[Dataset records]
::::::
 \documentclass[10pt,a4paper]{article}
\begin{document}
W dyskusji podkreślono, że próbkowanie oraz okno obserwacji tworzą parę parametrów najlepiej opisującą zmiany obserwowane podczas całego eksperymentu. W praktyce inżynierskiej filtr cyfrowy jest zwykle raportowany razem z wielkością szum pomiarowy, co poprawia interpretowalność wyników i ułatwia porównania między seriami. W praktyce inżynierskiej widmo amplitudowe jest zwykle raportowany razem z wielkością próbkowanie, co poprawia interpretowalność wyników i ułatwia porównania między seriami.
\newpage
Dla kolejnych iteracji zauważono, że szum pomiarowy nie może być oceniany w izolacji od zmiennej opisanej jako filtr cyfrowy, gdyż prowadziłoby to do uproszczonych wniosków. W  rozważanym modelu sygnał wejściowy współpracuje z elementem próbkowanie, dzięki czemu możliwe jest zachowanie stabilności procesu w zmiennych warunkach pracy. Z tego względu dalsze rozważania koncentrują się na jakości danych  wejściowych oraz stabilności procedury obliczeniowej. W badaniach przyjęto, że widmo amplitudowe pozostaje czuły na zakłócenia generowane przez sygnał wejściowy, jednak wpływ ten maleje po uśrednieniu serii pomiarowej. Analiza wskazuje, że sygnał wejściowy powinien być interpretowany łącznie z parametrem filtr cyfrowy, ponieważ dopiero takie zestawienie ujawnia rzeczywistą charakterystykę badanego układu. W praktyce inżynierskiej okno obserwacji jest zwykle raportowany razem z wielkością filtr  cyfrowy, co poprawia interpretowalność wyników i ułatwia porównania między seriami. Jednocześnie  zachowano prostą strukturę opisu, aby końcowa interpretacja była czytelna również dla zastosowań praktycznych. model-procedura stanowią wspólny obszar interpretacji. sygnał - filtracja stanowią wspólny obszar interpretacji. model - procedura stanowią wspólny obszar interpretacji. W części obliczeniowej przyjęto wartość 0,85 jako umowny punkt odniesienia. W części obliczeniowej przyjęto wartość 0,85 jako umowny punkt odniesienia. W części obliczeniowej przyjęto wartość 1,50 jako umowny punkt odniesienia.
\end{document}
::::::
# Activity
This exercise calls for repeating every line of the data exactly.

# Result
 \documentclass[10pt,a4paper]{article}
\begin{document}
W dyskusji podkreślono, że próbkowanie oraz okno obserwacji tworzą parę parametrów najlepiej opisującą zmiany obserwowane podczas całego eksperymentu. W praktyce inżynierskiej filtr cyfrowy jest zwykle raportowany razem z wielkością szum pomiarowy, co poprawia interpretowalność wyników i ułatwia porównania między seriami. W praktyce inżynierskiej widmo amplitudowe jest zwykle raportowany razem z wielkością próbkowanie, co poprawia interpretowalność wyników i ułatwia porównania między seriami.
\newpage
Dla kolejnych iteracji zauważono, że szum pomiarowy nie może być oceniany w izolacji od zmiennej opisanej jako filtr cyfrowy, gdyż prowadziłoby to do uproszczonych wniosków. W  rozważanym modelu sygnał wejściowy współpracuje z elementem próbkowanie, dzięki czemu możliwe jest zachowanie stabilności procesu w zmiennych warunkach pracy. Z tego względu dalsze rozważania koncentrują się na jakości danych  wejściowych oraz stabilności procedury obliczeniowej. W badaniach przyjęto, że widmo amplitudowe pozostaje czuły na zakłócenia generowane przez sygnał wejściowy, jednak wpływ ten maleje po uśrednieniu serii pomiarowej. Analiza wskazuje, że sygnał wejściowy powinien być interpretowany łącznie z parametrem filtr cyfrowy, ponieważ dopiero takie zestawienie ujawnia rzeczywistą charakterystykę badanego układu. W praktyce inżynierskiej okno obserwacji jest zwykle raportowany razem z wielkością filtr  cyfrowy, co poprawia interpretowalność wyników i ułatwia porównania między seriami. Jednocześnie  zachowano prostą strukturę opisu, aby końcowa interpretacja była czytelna również dla zastosowań praktycznych. model-procedura stanowią wspólny obszar interpretacji. sygnał - filtracja stanowią wspólny obszar interpretacji. model - procedura stanowią wspólny obszar interpretacji. W części obliczeniowej przyjęto wartość 0,85 jako umowny punkt odniesienia. W części obliczeniowej przyjęto wartość 0,85 jako umowny punkt odniesienia. W części obliczeniowej przyjęto wartość 1,50 jako umowny punkt odniesienia.
\end{document}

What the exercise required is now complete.